Photo by Isaiah Venzant

Most of Venzant’s clients come through referrals from the online Therapy For Black Girls network. They’re mostly college-aged women or recent grads dealing with life transitions who want to figure out how to finally see the payoff of all their hard work in school over the years. Venzant says the pandemic made all those issues pop up even more frequently.

“What I’m hearing is ‘I spent all this time to accomplish things, and then I did it, and I was supposed to reap the benefits and now I can’t,’” she says.

It’s another feeling Venzant relates to, as she often finds herself daydreaming about when it’ll be safe to finally take a trip to Mexico with her husband and her son, and wishes more than anything that she could safely take her son to her all-time favorite water park, Schliterbahn in New Braunfels.

Venzant has also spent much of the past year helping her clients deal with the mental anguish from this summer’s avalanche of tragic killings of Black Americans like George Floyd and Breonna Taylor at the hands of police officers across the country.

“I get a lot of Black clients who are [also] just working on dealing with the micro-traumas they’re experiencing, seeing all these things on the news,” she says. “How do they feel like they have a place in the world when some things are telling them that they don’t?” Venzant says.

While she was able to make the transition to virtual video appointments fairly quickly in the pandemic’s early days (and still sees 99 percent of her clients virtually, she says), the newly digitized counseling world comes with its fair share of frustrations.

One of Venzant’s not-so-favorite pandemic developments is how some of her clients will try and dial-in to their video chat appointments through their cell phones while driving or riding in a car somewhere.
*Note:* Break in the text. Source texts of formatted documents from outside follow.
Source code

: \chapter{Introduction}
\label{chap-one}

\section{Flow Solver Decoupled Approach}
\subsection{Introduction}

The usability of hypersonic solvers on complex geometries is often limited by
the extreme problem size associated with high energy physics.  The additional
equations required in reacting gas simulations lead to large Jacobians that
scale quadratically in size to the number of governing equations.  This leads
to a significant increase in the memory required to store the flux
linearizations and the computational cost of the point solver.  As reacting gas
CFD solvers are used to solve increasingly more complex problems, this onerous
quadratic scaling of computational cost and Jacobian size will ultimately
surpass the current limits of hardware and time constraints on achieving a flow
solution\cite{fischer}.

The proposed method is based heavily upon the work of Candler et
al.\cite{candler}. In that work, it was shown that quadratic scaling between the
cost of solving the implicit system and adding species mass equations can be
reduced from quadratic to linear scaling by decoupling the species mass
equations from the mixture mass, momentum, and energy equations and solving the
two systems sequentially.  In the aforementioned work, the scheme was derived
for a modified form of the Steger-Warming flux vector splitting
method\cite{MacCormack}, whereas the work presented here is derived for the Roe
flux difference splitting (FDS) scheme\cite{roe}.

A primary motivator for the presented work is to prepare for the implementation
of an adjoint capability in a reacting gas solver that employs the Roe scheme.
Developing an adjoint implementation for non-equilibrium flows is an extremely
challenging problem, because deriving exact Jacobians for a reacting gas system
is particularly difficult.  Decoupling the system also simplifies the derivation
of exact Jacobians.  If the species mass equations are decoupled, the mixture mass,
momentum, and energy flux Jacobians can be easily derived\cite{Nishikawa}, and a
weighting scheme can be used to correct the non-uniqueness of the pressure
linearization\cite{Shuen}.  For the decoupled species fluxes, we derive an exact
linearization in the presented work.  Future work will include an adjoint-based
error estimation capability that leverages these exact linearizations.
One client called-in through her dashboard-mounted phone while literally driving around town; Another asked if she could go through with their appointment even though the client was video-chatting while riding around with her boyfriend.

At times like that, “I have to reschedule, because it’s just unsafe,” Venzant says.

And Try Working Without Tech Support

Recent UH grad and associate counselor Emily Hum would have felt lucky to have those kind of tech-induced problems while she was counseling kids from Montgomery, Walker and Liberty counties with behavioral issues at Tri-County Behavioral Healthcare last spring and summer. Her former employer didn’t even have the software in place to do video calls.

That meant every one of Hum’s appointments after Gov. Greg Abbot issued his statewide stay-home order in  March 2020 had to be done over the phone, which would be difficult with an adult on the other end of the line but was triply hard for Hum considering how many of her clients were four and five-year-olds.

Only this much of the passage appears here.